The Mises Institute has been criticized by some libertarians for the paleolibertarian and right-wing cultural views of some of its leading figures, on topics such as race, immigration, and the presidential campaign of Donald Trump.[7][4][8]
A 2000 "Intelligence Report" by the Southern Poverty Law Center categorized the Institute as Neo-Confederate, "devoted to a radical libertarian view of government and economics."[9]
In 2003, Chip Berlet of the Southern Poverty Law Center described the Mises Institute as "a major center promoting libertarian political theory and the Austrian School of free market economics", also noting Rothbard's opposition to child labor laws and the anti-immigrant views of other Institute scholars.[10]

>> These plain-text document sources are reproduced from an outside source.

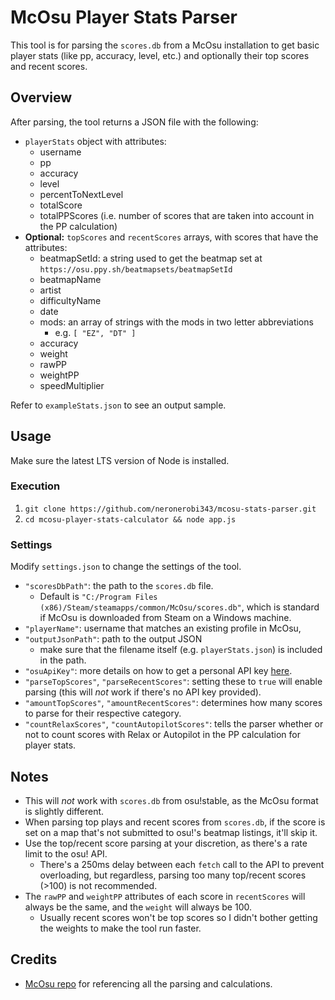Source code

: # McOsu Player Stats Parser

This tool is for parsing the `scores.db` from a McOsu installation to get basic player stats (like pp, accuracy, level, etc.) and optionally their top scores and recent scores.

## Overview
After parsing, the tool returns a JSON file with the following:
- `playerStats` object with attributes: 
    - username
    - pp
    - accuracy
    - level
    - percentToNextLevel
    - totalScore
    - totalPPScores (i.e. number of scores that are taken into account in the PP calculation)
- **Optional:** `topScores` and `recentScores` arrays, with scores that have the attributes:
    - beatmapSetId: a string used to get the beatmap set at `https://osu.ppy.sh/beatmapsets/beatmapSetId`
    - beatmapName
    - artist
    - difficultyName
    - date
    - mods: an array of strings with the mods in two letter abbreviations
        - e.g. `[ "EZ", "DT" ]`
    - accuracy
    - weight
    - rawPP
    - weightPP
    - speedMultiplier
    
Refer to `exampleStats.json` to see an output sample.

## Usage

Make sure the latest LTS version of Node is installed.

### Execution
1. `git clone https://github.com/neronerobi343/mcosu-stats-parser.git`
2. `cd mcosu-player-stats-calculator && node app.js`

### Settings
Modify `settings.json` to change the settings of the tool.

- `"scoresDbPath"`: the path to the `scores.db` file.
    - Default is `"C:/Program Files (x86)/Steam/steamapps/common/McOsu/scores.db"`, which is standard if McOsu is downloaded from Steam on a Windows machine.
- `"playerName"`: username that matches an existing profile in McOsu,
- `"outputJsonPath"`: path to the output JSON 
    - make sure that the filename itself (e.g. `playerStats.json`) is included in the path.
- `"osuApiKey"`: more details on how to get a personal API key [here](https://github.com/ppy/osu-api/wiki).
- `"parseTopScores"`, `"parseRecentScores"`: setting these to `true` will enable parsing (this will _not_ work if there's no API key provided).
- `"amountTopScores"`, `"amountRecentScores"`: determines how many scores to parse for their respective category.
- `"countRelaxScores"`, `"countAutopilotScores"`: tells the parser whether or not to count scores with Relax or Autopilot in the PP calculation for player stats.


## Notes
- This will _not_ work with `scores.db` from osu!stable, as the McOsu format is slightly different.
- When parsing top plays and recent scores from `scores.db`, if the score is set on a map that's not submitted to osu!'s beatmap listings, it'll skip it.
- Use the top/recent score parsing at your discretion, as there's a rate limit to the osu! API.
    - There's a 250ms delay between each `fetch` call to the API to prevent overloading, but regardless,  parsing too many top/recent scores (>100) is not recommended.
- The `rawPP` and `weightPP` attributes of each score in `recentScores` will always be the same, and the `weight` will always be 100.
    - Usually recent scores won't be top scores so I didn't bother getting the weights to make the tool run faster.

## Credits
- [McOsu repo](https://github.com/McKay42/McOsu) for referencing all the parsing and calculations.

In 2017, the president of the Mises Institute, Jeff Deist, gave a speech at the Mises University conference, where in his concluding remarks he stated that the ideas of "blood and soil and God and nation still matter to people".[11] Deist's use of the phrase blood and soil, originally used by the Nazi party as a call for racial nationalism, was alleged by some to be an explicit signal to Neo-Nazis and other white nationalist groups. [12] In particular, Nicholas Sarwark and Arvin Vohra, then the chair and vice-chair of the United States Libertarian Party, condemned Deist's speech, with Vohra stating that "the Mises Institute has been turned into a sales funnel for the White Nationalist branch of the Alt Right". Vohra further accused the Mises Institute as a whole of being "authoritarian, racist, nazi".[13][14]